Information supplied
⟨
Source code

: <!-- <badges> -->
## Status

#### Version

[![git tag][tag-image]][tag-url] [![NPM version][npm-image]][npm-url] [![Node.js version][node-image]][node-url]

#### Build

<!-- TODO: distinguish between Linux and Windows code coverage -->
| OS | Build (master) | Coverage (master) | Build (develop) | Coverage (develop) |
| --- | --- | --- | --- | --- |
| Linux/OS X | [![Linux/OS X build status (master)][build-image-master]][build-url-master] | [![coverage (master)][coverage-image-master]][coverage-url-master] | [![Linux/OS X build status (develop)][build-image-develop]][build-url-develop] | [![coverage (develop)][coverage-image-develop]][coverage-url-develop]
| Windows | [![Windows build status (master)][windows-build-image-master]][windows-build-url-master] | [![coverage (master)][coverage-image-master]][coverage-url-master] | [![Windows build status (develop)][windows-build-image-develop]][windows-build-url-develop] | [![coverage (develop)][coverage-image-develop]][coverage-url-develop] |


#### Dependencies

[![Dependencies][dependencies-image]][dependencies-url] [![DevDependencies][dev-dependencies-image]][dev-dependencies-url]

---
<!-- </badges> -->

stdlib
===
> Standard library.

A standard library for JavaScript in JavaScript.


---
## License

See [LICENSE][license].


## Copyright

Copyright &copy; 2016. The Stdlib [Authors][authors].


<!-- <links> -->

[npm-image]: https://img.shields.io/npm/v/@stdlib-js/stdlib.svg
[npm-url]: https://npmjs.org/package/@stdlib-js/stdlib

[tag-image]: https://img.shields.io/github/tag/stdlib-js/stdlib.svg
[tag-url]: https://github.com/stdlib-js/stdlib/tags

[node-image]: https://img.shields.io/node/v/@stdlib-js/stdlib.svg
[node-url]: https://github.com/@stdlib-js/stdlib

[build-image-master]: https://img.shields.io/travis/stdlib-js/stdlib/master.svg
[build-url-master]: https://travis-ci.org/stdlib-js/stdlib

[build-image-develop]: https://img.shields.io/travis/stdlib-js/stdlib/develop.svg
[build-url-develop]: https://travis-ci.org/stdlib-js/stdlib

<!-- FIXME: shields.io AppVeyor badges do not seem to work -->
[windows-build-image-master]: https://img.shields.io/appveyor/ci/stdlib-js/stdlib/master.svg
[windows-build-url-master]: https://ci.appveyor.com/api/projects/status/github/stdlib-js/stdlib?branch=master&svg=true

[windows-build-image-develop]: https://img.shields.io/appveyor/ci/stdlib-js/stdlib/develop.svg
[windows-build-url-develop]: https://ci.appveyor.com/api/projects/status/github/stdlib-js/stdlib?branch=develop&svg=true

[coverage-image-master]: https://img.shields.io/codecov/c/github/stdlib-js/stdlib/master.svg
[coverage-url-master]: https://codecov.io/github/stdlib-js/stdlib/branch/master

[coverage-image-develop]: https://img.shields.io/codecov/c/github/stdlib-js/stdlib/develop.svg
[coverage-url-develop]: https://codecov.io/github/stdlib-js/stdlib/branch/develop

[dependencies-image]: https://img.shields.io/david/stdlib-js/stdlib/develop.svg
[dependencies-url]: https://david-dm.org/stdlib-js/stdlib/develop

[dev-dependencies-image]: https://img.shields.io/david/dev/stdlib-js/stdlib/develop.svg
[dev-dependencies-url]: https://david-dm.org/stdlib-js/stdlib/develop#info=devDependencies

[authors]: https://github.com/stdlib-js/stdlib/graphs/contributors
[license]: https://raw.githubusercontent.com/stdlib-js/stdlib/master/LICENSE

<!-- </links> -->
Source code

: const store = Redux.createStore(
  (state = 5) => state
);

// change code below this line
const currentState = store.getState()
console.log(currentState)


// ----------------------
⟩
Transcribe the material in full, exactly as it is given.

Exercise output
Source code

: <!-- <badges> -->
## Status

#### Version

[![git tag][tag-image]][tag-url] [![NPM version][npm-image]][npm-url] [![Node.js version][node-image]][node-url]

#### Build

<!-- TODO: distinguish between Linux and Windows code coverage -->
| OS | Build (master) | Coverage (master) | Build (develop) | Coverage (develop) |
| --- | --- | --- | --- | --- |
| Linux/OS X | [![Linux/OS X build status (master)][build-image-master]][build-url-master] | [![coverage (master)][coverage-image-master]][coverage-url-master] | [![Linux/OS X build status (develop)][build-image-develop]][build-url-develop] | [![coverage (develop)][coverage-image-develop]][coverage-url-develop]
| Windows | [![Windows build status (master)][windows-build-image-master]][windows-build-url-master] | [![coverage (master)][coverage-image-master]][coverage-url-master] | [![Windows build status (develop)][windows-build-image-develop]][windows-build-url-develop] | [![coverage (develop)][coverage-image-develop]][coverage-url-develop] |


#### Dependencies

[![Dependencies][dependencies-image]][dependencies-url] [![DevDependencies][dev-dependencies-image]][dev-dependencies-url]

---
<!-- </badges> -->

stdlib
===
> Standard library.

A standard library for JavaScript in JavaScript.


---
## License

See [LICENSE][license].


## Copyright

Copyright &copy; 2016. The Stdlib [Authors][authors].


<!-- <links> -->

[npm-image]: https://img.shields.io/npm/v/@stdlib-js/stdlib.svg
[npm-url]: https://npmjs.org/package/@stdlib-js/stdlib

[tag-image]: https://img.shields.io/github/tag/stdlib-js/stdlib.svg
[tag-url]: https://github.com/stdlib-js/stdlib/tags

[node-image]: https://img.shields.io/node/v/@stdlib-js/stdlib.svg
[node-url]: https://github.com/@stdlib-js/stdlib

[build-image-master]: https://img.shields.io/travis/stdlib-js/stdlib/master.svg
[build-url-master]: https://travis-ci.org/stdlib-js/stdlib

[build-image-develop]: https://img.shields.io/travis/stdlib-js/stdlib/develop.svg
[build-url-develop]: https://travis-ci.org/stdlib-js/stdlib

<!-- FIXME: shields.io AppVeyor badges do not seem to work -->
[windows-build-image-master]: https://img.shields.io/appveyor/ci/stdlib-js/stdlib/master.svg
[windows-build-url-master]: https://ci.appveyor.com/api/projects/status/github/stdlib-js/stdlib?branch=master&svg=true

[windows-build-image-develop]: https://img.shields.io/appveyor/ci/stdlib-js/stdlib/develop.svg
[windows-build-url-develop]: https://ci.appveyor.com/api/projects/status/github/stdlib-js/stdlib?branch=develop&svg=true

[coverage-image-master]: https://img.shields.io/codecov/c/github/stdlib-js/stdlib/master.svg
[coverage-url-master]: https://codecov.io/github/stdlib-js/stdlib/branch/master

[coverage-image-develop]: https://img.shields.io/codecov/c/github/stdlib-js/stdlib/develop.svg
[coverage-url-develop]: https://codecov.io/github/stdlib-js/stdlib/branch/develop

[dependencies-image]: https://img.shields.io/david/stdlib-js/stdlib/develop.svg
[dependencies-url]: https://david-dm.org/stdlib-js/stdlib/develop

[dev-dependencies-image]: https://img.shields.io/david/dev/stdlib-js/stdlib/develop.svg
[dev-dependencies-url]: https://david-dm.org/stdlib-js/stdlib/develop#info=devDependencies

[authors]: https://github.com/stdlib-js/stdlib/graphs/contributors
[license]: https://raw.githubusercontent.com/stdlib-js/stdlib/master/LICENSE

<!-- </links> -->
Source code

: const store = Redux.createStore(
  (state = 5) => state
);

// change code below this line
const currentState = store.getState()
console.log(currentState)


// ----------------------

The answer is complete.